Stored data entries:
* * * * *
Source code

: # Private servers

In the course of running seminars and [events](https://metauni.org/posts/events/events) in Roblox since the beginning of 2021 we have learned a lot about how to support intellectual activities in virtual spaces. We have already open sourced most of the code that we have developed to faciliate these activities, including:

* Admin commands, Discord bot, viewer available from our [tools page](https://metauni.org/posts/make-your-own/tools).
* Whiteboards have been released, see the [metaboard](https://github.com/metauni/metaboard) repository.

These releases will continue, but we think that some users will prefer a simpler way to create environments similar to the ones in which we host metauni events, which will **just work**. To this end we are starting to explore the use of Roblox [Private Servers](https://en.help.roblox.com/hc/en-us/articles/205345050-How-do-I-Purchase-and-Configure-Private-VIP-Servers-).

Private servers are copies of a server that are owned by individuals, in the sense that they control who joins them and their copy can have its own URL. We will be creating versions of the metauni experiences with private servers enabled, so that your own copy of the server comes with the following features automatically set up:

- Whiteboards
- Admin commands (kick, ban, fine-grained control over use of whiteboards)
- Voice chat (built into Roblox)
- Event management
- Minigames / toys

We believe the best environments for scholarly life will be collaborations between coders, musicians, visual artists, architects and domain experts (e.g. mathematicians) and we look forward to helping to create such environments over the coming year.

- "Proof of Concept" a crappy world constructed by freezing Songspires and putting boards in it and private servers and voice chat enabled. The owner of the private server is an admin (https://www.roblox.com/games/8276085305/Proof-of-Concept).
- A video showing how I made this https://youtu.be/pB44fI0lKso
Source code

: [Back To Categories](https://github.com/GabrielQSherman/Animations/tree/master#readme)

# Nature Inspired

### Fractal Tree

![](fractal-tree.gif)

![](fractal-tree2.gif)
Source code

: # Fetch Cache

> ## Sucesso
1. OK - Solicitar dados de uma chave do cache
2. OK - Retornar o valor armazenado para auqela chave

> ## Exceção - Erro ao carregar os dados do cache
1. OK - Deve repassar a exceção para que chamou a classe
* * * * *
Each record must appear again, word for word.

Source code

: # Private servers

In the course of running seminars and [events](https://metauni.org/posts/events/events) in Roblox since the beginning of 2021 we have learned a lot about how to support intellectual activities in virtual spaces. We have already open sourced most of the code that we have developed to faciliate these activities, including:

* Admin commands, Discord bot, viewer available from our [tools page](https://metauni.org/posts/make-your-own/tools).
* Whiteboards have been released, see the [metaboard](https://github.com/metauni/metaboard) repository.

These releases will continue, but we think that some users will prefer a simpler way to create environments similar to the ones in which we host metauni events, which will **just work**. To this end we are starting to explore the use of Roblox [Private Servers](https://en.help.roblox.com/hc/en-us/articles/205345050-How-do-I-Purchase-and-Configure-Private-VIP-Servers-).

Private servers are copies of a server that are owned by individuals, in the sense that they control who joins them and their copy can have its own URL. We will be creating versions of the metauni experiences with private servers enabled, so that your own copy of the server comes with the following features automatically set up:

- Whiteboards
- Admin commands (kick, ban, fine-grained control over use of whiteboards)
- Voice chat (built into Roblox)
- Event management
- Minigames / toys

We believe the best environments for scholarly life will be collaborations between coders, musicians, visual artists, architects and domain experts (e.g. mathematicians) and we look forward to helping to create such environments over the coming year.

- "Proof of Concept" a crappy world constructed by freezing Songspires and putting boards in it and private servers and voice chat enabled. The owner of the private server is an admin (https://www.roblox.com/games/8276085305/Proof-of-Concept).
- A video showing how I made this https://youtu.be/pB44fI0lKso
Source code

: [Back To Categories](https://github.com/GabrielQSherman/Animations/tree/master#readme)

# Nature Inspired

### Fractal Tree

![](fractal-tree.gif)

![](fractal-tree2.gif)
Source code

: # Fetch Cache

> ## Sucesso
1. OK - Solicitar dados de uma chave do cache
2. OK - Retornar o valor armazenado para auqela chave

> ## Exceção - Erro ao carregar os dados do cache
1. OK - Deve repassar a exceção para que chamou a classe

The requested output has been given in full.